• [Provided material]
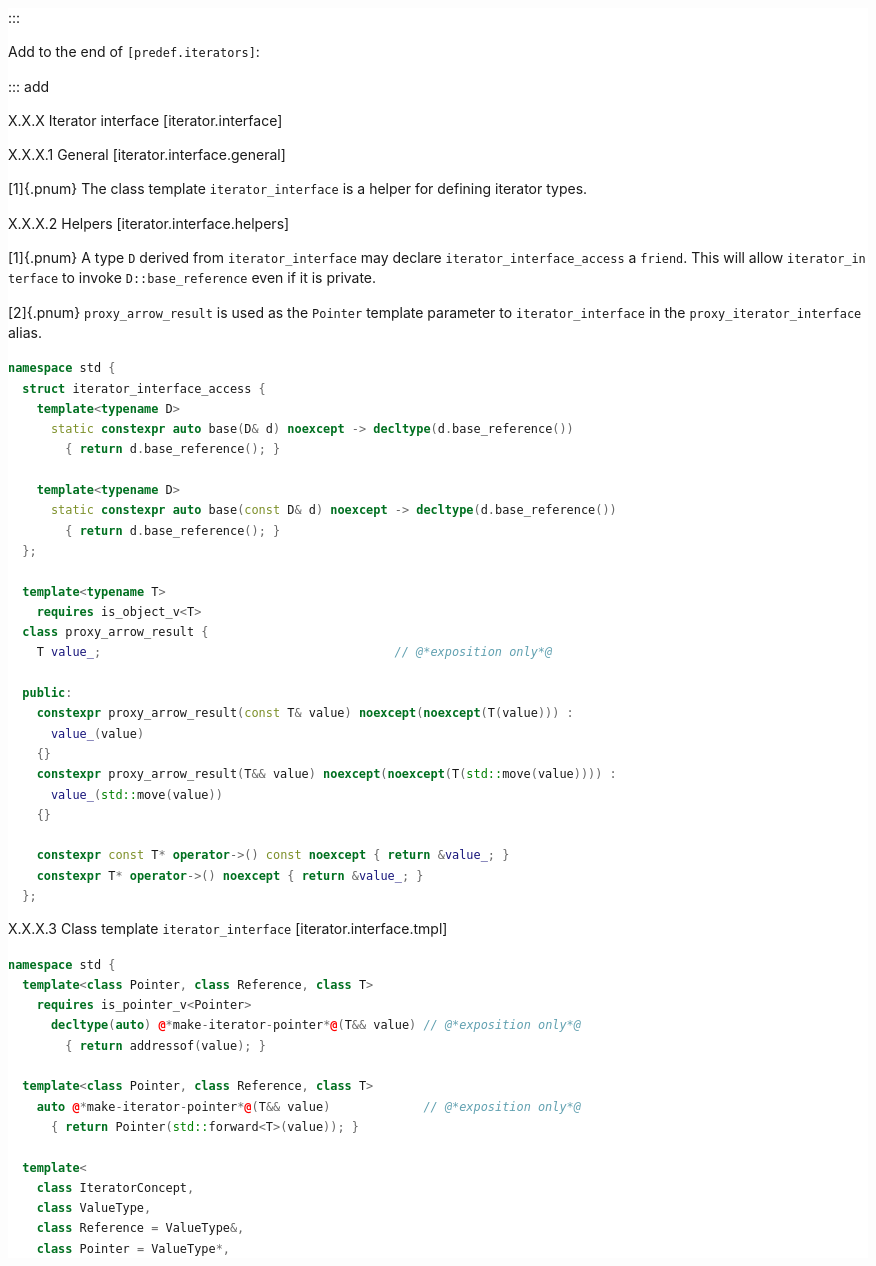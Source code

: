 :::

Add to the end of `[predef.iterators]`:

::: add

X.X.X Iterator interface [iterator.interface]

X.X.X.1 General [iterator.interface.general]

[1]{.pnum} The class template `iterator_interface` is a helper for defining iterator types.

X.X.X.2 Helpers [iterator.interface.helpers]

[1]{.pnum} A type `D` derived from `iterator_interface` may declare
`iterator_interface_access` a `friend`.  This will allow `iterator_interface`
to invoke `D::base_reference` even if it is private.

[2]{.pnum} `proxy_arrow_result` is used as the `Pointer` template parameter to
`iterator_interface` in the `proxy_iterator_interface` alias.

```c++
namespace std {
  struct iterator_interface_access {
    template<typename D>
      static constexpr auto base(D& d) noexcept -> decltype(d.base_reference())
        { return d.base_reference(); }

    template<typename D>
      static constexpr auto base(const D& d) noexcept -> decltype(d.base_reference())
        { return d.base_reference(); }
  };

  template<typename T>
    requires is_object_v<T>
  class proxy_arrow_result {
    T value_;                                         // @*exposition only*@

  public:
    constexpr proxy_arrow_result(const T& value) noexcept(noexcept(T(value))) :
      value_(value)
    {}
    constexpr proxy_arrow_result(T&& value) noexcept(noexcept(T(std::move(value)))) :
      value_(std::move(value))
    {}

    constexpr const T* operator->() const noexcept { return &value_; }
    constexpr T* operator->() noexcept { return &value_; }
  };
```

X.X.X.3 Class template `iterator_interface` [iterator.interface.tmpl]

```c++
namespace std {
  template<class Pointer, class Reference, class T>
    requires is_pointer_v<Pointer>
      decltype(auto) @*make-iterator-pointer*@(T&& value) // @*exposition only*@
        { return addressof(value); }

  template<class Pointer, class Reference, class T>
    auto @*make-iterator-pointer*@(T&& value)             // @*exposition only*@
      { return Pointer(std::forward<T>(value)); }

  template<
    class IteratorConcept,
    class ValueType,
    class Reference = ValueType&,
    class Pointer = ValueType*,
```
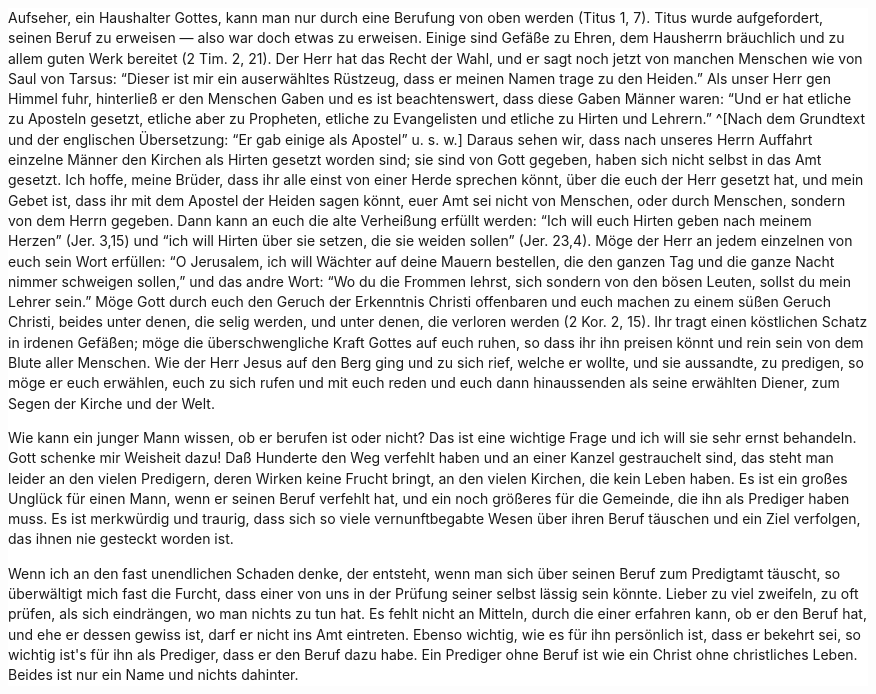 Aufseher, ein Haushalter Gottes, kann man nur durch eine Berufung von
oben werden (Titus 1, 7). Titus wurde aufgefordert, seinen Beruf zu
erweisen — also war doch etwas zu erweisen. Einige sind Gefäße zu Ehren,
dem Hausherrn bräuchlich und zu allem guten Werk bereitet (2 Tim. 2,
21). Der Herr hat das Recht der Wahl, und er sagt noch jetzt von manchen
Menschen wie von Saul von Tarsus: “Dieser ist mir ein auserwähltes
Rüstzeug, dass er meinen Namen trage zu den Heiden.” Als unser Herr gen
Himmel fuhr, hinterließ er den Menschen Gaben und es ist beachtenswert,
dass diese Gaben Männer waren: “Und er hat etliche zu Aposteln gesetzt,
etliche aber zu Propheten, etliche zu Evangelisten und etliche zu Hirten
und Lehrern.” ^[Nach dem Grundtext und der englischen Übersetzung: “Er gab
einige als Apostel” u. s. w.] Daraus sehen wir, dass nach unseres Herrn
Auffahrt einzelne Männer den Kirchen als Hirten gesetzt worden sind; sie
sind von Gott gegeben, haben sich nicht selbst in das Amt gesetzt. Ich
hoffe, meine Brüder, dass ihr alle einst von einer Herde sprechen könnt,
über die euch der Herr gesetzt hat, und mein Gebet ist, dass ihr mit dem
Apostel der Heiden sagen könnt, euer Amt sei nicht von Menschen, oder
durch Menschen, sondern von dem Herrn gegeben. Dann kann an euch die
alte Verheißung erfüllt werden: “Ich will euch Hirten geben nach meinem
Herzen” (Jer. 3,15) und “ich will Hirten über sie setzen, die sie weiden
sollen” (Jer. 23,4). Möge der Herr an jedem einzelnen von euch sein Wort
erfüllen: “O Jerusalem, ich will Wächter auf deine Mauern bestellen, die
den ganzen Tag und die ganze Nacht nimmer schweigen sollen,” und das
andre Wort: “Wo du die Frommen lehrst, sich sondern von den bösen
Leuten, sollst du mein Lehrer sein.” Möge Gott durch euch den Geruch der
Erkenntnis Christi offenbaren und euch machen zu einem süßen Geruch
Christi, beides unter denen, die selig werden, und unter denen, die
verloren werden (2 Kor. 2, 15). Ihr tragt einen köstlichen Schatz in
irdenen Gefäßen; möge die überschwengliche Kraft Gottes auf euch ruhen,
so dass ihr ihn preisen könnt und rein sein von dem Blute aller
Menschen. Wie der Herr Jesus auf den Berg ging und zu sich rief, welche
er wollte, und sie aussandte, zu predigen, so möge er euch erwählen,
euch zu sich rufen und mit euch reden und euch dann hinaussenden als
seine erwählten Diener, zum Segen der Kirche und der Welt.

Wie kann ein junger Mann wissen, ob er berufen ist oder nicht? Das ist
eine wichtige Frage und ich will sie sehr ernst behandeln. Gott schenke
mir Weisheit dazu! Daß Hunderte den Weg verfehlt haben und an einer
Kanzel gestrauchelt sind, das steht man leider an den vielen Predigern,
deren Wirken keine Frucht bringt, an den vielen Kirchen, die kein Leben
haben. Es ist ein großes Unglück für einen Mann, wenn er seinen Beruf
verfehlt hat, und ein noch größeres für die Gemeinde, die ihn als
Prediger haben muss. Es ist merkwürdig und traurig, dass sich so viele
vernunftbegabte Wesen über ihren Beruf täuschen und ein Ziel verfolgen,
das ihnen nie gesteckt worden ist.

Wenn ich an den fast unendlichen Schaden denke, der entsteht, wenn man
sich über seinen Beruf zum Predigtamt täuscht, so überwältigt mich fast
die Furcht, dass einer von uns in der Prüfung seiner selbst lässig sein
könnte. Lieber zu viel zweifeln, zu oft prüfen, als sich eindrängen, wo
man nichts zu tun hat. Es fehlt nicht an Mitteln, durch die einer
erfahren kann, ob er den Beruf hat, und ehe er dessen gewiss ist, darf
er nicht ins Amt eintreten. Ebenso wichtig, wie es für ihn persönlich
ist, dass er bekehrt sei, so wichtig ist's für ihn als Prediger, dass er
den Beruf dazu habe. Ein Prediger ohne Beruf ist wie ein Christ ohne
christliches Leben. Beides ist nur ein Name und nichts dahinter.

• [How to complete this task]
At the line containing "ist, dass er", start copying. Continue exactly through the final line of the entries above and stop there.

• [Reply]
ist, dass er bekehrt sei, so wichtig ist's für ihn als Prediger, dass er
den Beruf dazu habe. Ein Prediger ohne Beruf ist wie ein Christ ohne
christliches Leben. Beides ist nur ein Name und nichts dahinter.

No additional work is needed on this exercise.